Je dois avouer que le départ prématuré de ma mère m'a fait perdre mon insouciance face au temps qui passe et réaliser pleinement l'importance de saisir le moment présent. Elle est partie avant d'avoir réalisé ses rêves, et toutes ces petites et grandes choses qu'elle s'était promis de faire (et qu'elle avait toujours reporté à plus tard). Je me suis juré de ne pas suivre le même chemin.

«Après avoir passé des années à essayer de plaire à tout le monde, j'ai réalisé que je devais arrêter de m'excuser pour mon style de vie et simplement assumer ce qui me rendait heureuse... »

Depuis, «profiter de la vie» est presque une obsession chez moi. C'est à la fois une qualité et un défaut: j'ai une bucket list qui semble s'allonger de jour en jour et très peu de patience. Je voudrais pouvoir tout faire, tout de suite! Être heureuse détient évidemment la première place dans ma fameuse liste.

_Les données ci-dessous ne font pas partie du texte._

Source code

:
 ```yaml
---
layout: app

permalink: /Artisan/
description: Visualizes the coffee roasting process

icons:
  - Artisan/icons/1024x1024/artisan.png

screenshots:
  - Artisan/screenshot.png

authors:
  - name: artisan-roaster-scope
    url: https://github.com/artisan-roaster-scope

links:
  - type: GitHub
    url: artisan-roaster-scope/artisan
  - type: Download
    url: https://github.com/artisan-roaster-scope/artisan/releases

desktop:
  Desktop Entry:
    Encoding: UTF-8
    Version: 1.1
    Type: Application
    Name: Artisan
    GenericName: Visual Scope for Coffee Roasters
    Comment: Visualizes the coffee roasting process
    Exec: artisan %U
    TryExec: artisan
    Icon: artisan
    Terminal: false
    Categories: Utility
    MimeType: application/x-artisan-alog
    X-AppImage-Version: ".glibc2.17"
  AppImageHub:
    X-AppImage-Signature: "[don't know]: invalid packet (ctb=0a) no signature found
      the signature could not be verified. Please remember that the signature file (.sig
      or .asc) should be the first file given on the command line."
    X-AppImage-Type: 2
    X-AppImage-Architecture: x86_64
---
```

J'ai vite remarqué que le schéma qui m'était présenté comme la «base traditionnelle du bonheur» ne me ressemblait pas. J'ai été obligée de casser le moule parce que de toute évidence, il n'épousait pas mes formes. Sans modèles à suivre, j'ai dû prendre le temps d'apprendre à reconnaître, par moi-même, comme une grande - et croyez-moi, ça s'est produit sur le tard dans mon cas! - ce qui me rendait heureuse.

Après avoir passé des années à essayer de plaire à tout le monde, j'ai réalisé que je devais arrêter de m'excuser pour mon style de vie et simplement assumer ce qui me rendait heureuse... Je suis celle qui doit vivre avec mes choix, après tout! Aussi, j'essaie de m'entourer de gens qui aiment (et sèment!) le bonheur. Qui savent apprécier et respecter celui des autres... J'avoue que ça aide à s'assumer.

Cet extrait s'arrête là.